*EXERCISE*.
List each line of the data in which the string "gcloud" appears.

□ □ □ □ □

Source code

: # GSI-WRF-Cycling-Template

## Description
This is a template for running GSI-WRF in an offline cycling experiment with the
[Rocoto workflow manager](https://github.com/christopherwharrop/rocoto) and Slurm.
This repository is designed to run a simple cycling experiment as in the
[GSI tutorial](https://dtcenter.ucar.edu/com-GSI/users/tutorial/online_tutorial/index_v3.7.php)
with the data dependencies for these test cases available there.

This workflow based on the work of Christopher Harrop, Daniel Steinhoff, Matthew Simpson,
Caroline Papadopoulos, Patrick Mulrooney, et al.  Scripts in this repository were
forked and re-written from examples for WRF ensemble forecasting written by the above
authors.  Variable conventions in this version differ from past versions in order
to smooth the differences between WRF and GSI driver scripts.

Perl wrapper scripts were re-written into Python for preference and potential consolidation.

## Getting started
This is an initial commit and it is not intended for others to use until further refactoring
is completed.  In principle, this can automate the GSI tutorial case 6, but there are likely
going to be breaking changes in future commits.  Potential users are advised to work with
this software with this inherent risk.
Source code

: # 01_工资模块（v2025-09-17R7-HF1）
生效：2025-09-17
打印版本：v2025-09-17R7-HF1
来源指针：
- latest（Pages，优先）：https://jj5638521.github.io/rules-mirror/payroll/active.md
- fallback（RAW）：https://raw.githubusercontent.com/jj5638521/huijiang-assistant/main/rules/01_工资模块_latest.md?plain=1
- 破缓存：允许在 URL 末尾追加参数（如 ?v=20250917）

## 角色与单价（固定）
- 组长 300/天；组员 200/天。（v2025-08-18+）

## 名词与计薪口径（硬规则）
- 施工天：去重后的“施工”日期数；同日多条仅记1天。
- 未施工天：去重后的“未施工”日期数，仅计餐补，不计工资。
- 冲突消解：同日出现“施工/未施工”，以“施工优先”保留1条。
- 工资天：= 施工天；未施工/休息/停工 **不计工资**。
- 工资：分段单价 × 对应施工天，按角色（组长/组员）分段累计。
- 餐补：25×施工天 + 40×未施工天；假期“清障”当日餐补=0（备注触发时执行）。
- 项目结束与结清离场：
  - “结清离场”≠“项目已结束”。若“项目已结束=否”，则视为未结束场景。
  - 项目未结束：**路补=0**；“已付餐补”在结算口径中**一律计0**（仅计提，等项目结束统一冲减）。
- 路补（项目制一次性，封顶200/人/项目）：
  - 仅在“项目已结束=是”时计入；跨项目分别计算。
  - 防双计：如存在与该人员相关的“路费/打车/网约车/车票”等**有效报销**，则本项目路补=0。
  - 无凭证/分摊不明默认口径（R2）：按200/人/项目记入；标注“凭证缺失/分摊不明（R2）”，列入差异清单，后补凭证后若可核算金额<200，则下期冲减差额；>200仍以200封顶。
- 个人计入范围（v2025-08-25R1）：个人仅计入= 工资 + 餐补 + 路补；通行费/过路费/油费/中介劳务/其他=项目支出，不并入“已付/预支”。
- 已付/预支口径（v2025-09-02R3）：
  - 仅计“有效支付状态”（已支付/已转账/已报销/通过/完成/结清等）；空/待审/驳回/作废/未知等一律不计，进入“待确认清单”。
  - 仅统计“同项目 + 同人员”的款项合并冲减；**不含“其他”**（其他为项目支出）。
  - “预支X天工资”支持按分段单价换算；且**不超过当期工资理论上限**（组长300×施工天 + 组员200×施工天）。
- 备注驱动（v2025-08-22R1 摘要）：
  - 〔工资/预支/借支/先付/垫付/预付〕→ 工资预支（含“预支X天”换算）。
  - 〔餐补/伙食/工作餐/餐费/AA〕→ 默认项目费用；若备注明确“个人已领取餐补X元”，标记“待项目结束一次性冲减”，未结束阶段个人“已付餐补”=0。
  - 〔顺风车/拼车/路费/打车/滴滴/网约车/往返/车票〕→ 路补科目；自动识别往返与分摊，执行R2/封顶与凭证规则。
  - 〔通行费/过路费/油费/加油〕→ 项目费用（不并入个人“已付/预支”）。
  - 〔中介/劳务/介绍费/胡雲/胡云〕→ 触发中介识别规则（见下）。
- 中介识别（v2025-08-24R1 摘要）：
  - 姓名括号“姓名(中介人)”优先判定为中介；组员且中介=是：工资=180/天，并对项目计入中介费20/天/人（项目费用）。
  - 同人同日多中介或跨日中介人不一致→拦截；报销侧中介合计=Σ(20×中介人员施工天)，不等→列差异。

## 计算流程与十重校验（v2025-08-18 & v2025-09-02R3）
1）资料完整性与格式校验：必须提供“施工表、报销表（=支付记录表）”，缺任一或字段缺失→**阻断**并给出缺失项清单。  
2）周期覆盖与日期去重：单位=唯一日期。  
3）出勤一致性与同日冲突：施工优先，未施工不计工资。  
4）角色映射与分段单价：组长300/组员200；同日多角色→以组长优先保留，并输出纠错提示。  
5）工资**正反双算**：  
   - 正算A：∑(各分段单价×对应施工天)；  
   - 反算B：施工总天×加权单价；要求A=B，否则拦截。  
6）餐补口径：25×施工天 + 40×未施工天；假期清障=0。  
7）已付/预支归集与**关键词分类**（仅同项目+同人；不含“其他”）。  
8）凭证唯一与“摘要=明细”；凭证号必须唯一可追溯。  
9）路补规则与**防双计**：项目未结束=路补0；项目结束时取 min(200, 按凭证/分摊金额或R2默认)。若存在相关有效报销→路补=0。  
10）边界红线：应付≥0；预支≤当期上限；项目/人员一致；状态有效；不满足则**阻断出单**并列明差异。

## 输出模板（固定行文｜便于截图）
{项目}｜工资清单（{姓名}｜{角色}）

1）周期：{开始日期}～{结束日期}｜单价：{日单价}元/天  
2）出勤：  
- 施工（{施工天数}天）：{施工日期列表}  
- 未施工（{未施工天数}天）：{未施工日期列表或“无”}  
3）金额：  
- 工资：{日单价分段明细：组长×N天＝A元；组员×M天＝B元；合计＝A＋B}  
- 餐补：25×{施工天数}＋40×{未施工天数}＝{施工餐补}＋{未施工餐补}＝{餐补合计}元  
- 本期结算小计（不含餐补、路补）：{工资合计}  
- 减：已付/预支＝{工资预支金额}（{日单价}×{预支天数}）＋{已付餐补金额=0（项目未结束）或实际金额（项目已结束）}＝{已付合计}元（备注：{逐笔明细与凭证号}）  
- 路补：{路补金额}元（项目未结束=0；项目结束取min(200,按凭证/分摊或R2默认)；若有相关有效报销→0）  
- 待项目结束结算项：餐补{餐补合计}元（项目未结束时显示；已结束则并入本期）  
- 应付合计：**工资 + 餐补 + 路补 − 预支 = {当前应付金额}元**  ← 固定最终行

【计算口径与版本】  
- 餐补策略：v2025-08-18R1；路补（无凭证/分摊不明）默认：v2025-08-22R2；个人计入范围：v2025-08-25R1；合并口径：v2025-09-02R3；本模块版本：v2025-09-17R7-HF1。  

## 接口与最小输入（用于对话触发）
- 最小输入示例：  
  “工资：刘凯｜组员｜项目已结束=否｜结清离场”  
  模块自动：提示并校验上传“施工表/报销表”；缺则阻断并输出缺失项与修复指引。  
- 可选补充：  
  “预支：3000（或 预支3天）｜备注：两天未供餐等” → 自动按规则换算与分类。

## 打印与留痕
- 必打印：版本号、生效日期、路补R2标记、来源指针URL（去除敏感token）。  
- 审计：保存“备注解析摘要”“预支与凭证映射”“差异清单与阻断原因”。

□ □ □ □ □

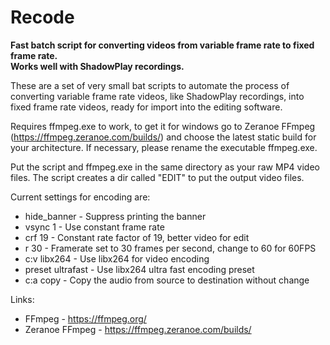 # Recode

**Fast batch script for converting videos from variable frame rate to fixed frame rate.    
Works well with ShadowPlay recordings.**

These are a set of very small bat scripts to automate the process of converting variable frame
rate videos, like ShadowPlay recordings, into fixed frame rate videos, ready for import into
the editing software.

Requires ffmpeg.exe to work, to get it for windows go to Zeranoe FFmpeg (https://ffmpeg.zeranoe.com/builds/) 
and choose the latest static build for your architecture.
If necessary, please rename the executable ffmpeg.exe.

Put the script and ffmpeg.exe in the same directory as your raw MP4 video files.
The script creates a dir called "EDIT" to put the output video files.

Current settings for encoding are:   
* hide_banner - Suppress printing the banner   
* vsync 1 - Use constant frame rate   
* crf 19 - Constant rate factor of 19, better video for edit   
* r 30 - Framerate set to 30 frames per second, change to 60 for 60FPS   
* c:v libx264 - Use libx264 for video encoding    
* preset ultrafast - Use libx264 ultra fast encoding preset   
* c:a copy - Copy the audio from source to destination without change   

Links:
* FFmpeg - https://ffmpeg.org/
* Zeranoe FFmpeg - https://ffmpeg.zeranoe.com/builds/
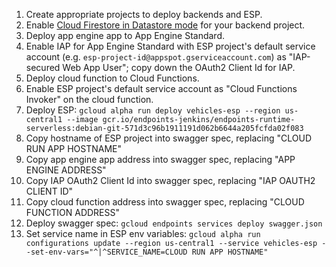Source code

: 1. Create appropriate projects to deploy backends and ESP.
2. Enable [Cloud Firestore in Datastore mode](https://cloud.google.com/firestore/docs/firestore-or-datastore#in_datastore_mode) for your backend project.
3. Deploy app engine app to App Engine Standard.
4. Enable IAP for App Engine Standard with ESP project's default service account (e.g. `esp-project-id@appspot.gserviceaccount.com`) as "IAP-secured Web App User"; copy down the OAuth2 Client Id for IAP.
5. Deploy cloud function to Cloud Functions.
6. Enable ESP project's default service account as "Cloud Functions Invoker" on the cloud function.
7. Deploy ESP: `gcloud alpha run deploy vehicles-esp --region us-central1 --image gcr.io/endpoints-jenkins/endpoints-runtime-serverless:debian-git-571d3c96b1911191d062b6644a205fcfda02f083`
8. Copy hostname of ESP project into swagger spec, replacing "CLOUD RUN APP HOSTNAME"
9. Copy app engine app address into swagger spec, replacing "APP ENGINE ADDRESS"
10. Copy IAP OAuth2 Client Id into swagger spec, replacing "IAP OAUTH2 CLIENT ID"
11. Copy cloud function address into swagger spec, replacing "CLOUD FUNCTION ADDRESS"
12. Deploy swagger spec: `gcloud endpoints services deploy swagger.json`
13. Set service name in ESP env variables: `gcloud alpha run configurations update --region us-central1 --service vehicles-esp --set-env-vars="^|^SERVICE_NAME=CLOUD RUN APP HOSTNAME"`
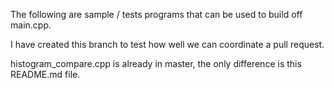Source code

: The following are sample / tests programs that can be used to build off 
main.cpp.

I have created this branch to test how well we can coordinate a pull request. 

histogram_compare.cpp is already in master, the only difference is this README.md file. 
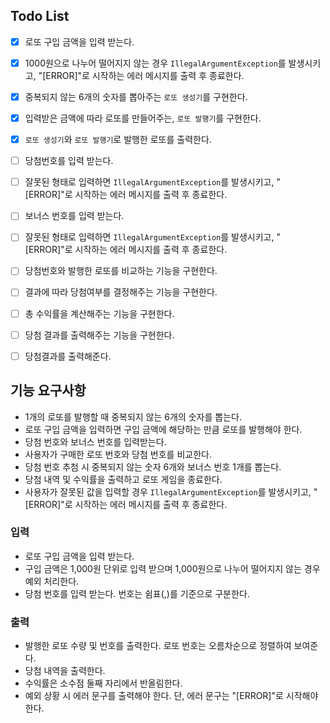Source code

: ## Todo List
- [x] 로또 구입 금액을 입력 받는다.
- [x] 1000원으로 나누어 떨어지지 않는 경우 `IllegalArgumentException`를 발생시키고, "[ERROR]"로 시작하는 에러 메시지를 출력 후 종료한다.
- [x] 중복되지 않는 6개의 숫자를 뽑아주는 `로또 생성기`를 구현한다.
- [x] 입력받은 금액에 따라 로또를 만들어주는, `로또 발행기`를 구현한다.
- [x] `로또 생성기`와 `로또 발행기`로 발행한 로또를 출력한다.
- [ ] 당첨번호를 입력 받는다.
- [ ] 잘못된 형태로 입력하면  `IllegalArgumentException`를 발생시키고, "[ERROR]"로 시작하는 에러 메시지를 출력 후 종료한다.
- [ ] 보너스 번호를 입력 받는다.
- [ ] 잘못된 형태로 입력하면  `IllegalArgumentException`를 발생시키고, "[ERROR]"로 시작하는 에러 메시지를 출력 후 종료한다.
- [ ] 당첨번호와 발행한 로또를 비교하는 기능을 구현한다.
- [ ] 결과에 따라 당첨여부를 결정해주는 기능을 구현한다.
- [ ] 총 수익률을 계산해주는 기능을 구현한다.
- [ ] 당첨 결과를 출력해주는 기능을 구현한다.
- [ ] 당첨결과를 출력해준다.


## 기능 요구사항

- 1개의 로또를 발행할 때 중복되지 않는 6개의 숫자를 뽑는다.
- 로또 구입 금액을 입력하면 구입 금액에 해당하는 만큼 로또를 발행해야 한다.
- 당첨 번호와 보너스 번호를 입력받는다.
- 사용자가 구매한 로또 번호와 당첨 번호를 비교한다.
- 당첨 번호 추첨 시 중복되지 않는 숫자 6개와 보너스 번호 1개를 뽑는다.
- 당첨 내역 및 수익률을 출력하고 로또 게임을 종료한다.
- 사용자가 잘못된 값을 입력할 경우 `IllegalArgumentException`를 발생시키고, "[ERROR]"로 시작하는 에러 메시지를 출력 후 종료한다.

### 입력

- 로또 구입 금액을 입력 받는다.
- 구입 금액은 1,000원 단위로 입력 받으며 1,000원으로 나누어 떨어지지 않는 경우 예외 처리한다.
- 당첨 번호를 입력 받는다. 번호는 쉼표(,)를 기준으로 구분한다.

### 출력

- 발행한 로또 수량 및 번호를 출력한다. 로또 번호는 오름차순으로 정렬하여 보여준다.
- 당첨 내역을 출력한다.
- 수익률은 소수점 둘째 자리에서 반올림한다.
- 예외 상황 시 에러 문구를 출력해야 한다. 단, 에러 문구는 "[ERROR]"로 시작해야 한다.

□ □ □ □ □

*RESULT OF THE TASK*.
7. Deploy ESP: `gcloud alpha run deploy vehicles-esp --region us-central1 --image gcr.io/endpoints-jenkins/endpoints-runtime-serverless:debian-git-571d3c96b1911191d062b6644a205fcfda02f083`
12. Deploy swagger spec: `gcloud endpoints services deploy swagger.json`
13. Set service name in ESP env variables: `gcloud alpha run configurations update --region us-central1 --service vehicles-esp --set-env-vars="^|^SERVICE_NAME=CLOUD RUN APP HOSTNAME"`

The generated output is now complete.